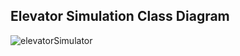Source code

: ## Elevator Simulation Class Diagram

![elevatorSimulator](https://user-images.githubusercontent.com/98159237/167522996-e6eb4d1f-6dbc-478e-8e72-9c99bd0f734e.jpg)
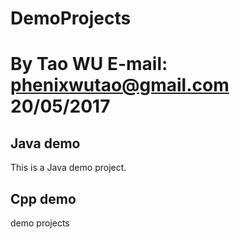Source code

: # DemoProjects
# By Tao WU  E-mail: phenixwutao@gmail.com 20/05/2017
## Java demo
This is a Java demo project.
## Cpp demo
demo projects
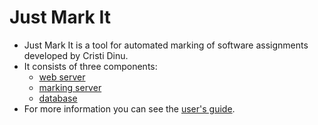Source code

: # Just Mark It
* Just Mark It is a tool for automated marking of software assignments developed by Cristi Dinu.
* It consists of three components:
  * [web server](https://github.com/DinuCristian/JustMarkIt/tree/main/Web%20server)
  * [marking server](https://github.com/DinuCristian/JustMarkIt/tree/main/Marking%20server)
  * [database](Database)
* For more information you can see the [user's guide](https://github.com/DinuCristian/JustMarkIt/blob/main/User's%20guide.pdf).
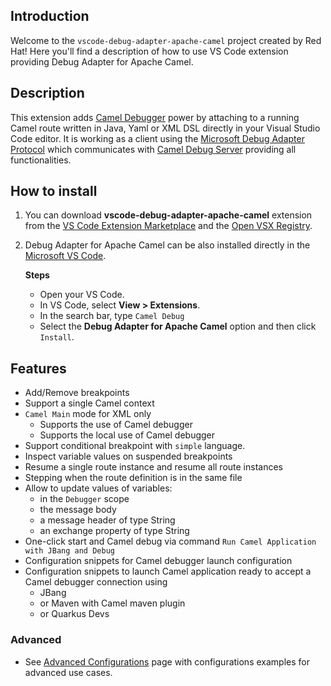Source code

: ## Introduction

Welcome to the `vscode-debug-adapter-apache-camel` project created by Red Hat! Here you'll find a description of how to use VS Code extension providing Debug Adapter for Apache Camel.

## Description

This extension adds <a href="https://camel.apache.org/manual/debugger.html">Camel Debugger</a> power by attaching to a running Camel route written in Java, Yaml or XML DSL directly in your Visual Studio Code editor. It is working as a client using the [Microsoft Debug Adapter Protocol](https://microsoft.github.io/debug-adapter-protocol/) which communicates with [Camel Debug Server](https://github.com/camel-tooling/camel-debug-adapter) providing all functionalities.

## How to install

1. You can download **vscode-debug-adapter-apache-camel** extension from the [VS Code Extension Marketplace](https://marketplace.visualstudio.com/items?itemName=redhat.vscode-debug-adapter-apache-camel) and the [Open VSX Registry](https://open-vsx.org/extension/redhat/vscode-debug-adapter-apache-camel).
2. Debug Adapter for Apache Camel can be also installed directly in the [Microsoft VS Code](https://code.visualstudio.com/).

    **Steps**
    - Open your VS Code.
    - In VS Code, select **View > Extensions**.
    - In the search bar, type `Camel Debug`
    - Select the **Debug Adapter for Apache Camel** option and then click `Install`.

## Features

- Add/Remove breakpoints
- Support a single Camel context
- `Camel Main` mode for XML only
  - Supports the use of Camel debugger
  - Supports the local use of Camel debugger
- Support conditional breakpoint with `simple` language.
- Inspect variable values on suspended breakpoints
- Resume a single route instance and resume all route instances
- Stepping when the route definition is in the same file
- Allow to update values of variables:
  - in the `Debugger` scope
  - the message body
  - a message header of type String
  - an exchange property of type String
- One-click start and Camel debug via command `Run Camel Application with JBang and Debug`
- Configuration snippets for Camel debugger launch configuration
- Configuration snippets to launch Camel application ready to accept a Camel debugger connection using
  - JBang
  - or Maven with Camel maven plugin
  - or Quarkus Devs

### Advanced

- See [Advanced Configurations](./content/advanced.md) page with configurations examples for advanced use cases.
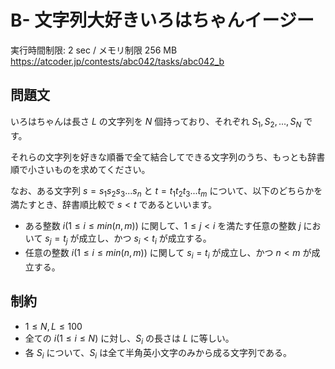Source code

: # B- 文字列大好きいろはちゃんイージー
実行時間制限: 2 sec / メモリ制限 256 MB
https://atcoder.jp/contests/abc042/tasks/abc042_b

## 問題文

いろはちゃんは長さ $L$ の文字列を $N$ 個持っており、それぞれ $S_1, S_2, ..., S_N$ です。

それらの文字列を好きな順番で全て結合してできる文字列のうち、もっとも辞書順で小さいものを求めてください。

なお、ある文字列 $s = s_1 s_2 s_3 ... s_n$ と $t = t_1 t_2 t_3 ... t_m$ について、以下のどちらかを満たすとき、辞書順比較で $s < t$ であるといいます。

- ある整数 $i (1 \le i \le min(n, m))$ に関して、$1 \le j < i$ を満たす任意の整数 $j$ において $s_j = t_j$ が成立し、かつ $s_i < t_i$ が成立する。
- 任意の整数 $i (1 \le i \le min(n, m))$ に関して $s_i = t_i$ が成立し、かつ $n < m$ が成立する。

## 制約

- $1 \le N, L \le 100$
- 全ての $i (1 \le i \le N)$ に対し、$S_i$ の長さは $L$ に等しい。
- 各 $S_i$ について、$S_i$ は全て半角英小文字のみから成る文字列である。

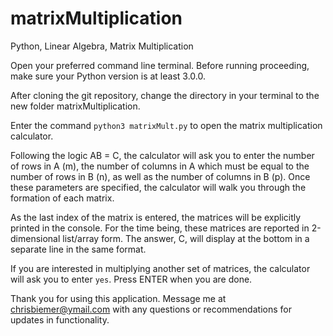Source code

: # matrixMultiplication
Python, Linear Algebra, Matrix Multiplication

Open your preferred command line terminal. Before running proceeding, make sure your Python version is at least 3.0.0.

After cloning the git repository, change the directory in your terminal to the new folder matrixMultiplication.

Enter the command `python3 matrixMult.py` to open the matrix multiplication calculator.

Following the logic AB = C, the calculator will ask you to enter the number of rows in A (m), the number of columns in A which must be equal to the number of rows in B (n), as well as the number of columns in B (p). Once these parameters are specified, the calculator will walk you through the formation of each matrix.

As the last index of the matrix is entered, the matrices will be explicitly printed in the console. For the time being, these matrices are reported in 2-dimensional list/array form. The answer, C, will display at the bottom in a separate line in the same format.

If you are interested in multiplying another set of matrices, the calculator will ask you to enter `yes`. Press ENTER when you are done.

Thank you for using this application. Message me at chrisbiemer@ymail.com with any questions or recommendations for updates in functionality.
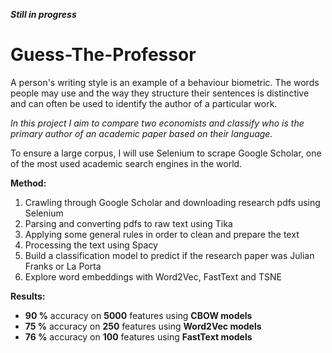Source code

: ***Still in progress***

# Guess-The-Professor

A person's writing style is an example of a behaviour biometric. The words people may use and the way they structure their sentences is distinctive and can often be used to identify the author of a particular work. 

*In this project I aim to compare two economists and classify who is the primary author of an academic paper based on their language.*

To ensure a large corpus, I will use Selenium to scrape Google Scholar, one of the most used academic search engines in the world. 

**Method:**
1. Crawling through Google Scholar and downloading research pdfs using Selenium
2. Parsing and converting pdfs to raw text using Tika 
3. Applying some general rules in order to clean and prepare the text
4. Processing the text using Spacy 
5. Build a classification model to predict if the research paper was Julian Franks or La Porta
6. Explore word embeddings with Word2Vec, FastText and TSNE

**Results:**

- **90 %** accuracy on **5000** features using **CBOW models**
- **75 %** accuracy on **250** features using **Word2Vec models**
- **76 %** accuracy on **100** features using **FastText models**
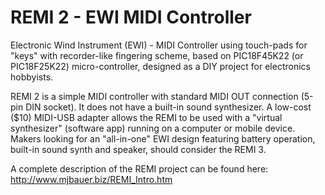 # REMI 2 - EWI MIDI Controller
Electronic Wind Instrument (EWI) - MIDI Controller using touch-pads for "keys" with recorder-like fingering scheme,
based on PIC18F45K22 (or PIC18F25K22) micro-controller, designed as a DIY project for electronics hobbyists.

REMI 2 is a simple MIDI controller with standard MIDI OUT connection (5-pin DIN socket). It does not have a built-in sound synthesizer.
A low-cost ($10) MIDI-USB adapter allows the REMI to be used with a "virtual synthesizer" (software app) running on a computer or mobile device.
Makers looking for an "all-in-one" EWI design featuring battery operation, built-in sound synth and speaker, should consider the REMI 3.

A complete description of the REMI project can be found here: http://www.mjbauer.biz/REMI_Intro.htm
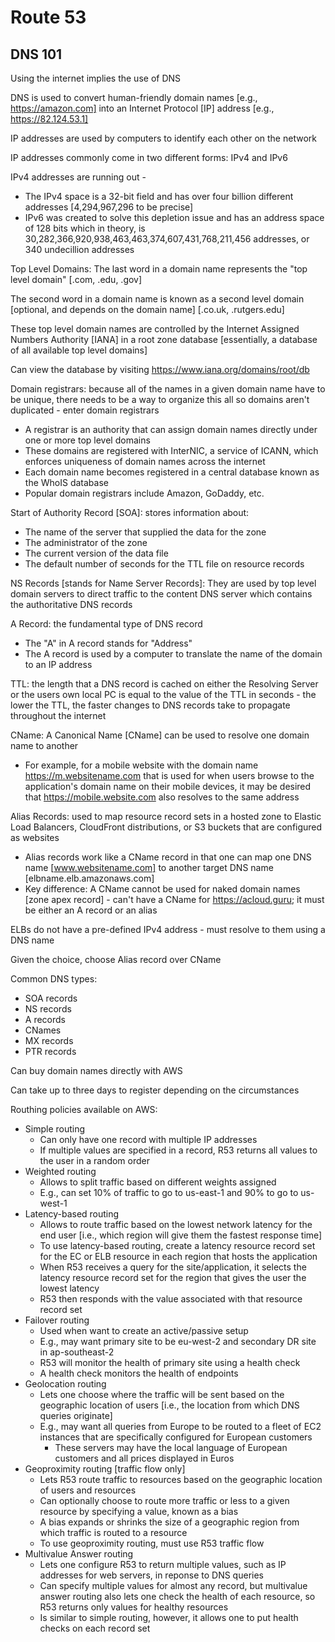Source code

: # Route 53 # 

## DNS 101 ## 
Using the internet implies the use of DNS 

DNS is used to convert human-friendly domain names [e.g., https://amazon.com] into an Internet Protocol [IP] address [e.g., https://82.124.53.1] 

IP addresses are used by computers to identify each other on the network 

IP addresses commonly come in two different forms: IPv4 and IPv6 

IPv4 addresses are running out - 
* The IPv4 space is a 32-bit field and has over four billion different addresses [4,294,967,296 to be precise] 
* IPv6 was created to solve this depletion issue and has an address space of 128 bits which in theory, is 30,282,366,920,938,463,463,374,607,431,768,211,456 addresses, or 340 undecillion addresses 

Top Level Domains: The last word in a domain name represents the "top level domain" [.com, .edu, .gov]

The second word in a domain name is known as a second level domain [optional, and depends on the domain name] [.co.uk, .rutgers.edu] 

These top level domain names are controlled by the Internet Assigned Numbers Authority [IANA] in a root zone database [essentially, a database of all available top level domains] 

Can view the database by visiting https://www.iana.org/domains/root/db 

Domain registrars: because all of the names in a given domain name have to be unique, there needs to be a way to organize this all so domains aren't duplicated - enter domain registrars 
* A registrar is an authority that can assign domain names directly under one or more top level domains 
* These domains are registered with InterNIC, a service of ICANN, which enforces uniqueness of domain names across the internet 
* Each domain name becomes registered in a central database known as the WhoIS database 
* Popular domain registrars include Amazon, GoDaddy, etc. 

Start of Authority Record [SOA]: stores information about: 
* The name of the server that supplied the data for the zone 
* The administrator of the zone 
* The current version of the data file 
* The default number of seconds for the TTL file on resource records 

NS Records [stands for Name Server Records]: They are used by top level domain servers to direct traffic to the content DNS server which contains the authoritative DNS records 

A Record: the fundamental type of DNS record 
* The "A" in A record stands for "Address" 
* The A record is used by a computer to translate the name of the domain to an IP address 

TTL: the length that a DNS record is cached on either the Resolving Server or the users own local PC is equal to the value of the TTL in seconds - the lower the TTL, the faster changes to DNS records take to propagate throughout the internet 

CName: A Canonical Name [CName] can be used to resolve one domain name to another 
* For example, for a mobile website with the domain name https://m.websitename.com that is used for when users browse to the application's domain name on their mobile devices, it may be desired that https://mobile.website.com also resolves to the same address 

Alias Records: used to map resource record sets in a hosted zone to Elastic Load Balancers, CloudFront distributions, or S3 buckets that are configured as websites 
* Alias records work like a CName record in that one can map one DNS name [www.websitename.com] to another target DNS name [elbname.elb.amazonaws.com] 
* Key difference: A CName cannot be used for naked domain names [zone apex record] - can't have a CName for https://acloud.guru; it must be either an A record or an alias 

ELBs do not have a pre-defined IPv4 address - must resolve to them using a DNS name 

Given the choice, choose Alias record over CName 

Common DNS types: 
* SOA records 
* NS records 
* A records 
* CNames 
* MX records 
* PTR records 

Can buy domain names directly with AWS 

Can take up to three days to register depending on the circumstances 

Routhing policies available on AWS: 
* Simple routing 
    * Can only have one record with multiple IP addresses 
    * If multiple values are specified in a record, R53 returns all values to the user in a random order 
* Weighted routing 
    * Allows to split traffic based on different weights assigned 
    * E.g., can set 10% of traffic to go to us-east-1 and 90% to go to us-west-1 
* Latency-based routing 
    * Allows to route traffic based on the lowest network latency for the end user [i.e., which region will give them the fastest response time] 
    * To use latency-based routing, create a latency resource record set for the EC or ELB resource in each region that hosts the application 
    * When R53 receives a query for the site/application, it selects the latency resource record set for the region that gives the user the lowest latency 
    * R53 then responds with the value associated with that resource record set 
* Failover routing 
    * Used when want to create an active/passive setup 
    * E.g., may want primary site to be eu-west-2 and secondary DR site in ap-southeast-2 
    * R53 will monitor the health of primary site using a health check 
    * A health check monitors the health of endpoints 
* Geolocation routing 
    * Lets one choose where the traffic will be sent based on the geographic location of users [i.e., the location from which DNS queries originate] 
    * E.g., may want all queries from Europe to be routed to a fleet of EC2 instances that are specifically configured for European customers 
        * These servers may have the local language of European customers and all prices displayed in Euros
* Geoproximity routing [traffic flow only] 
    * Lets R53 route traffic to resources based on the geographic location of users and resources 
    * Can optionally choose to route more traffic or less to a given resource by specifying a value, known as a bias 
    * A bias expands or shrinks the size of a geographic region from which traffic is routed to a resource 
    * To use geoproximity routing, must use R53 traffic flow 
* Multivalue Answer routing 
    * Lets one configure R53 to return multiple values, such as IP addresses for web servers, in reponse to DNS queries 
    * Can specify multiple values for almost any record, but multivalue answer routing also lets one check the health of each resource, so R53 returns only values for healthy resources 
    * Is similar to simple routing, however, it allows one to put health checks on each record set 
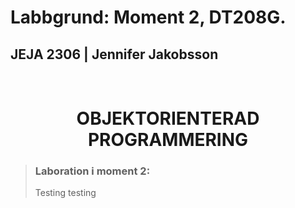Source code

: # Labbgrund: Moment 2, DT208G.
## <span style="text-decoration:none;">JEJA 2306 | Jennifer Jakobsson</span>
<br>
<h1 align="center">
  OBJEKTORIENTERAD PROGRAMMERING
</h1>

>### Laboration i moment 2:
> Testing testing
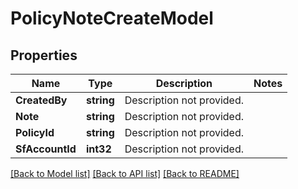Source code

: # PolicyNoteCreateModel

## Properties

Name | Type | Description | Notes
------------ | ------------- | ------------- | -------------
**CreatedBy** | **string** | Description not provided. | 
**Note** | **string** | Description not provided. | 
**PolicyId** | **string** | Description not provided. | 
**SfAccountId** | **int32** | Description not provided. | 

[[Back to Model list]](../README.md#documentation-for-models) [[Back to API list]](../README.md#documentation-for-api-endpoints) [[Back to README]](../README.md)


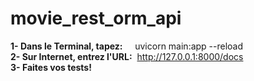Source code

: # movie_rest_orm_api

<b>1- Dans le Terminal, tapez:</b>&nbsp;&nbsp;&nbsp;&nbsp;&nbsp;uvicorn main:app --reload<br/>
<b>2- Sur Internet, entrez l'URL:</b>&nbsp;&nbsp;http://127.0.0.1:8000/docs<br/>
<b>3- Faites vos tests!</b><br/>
_____
### About this exercise
All that is needed is the exact run of lines above from the line containing "1. You can download" through the line containing "- Add/Remove breakpoints", both of them included.

### Exercise response
1. You can download **vscode-debug-adapter-apache-camel** extension from the [VS Code Extension Marketplace](https://marketplace.visualstudio.com/items?itemName=redhat.vscode-debug-adapter-apache-camel) and the [Open VSX Registry](https://open-vsx.org/extension/redhat/vscode-debug-adapter-apache-camel).
2. Debug Adapter for Apache Camel can be also installed directly in the [Microsoft VS Code](https://code.visualstudio.com/).

    **Steps**
    - Open your VS Code.
    - In VS Code, select **View > Extensions**.
    - In the search bar, type `Camel Debug`
    - Select the **Debug Adapter for Apache Camel** option and then click `Install`.

## Features

- Add/Remove breakpoints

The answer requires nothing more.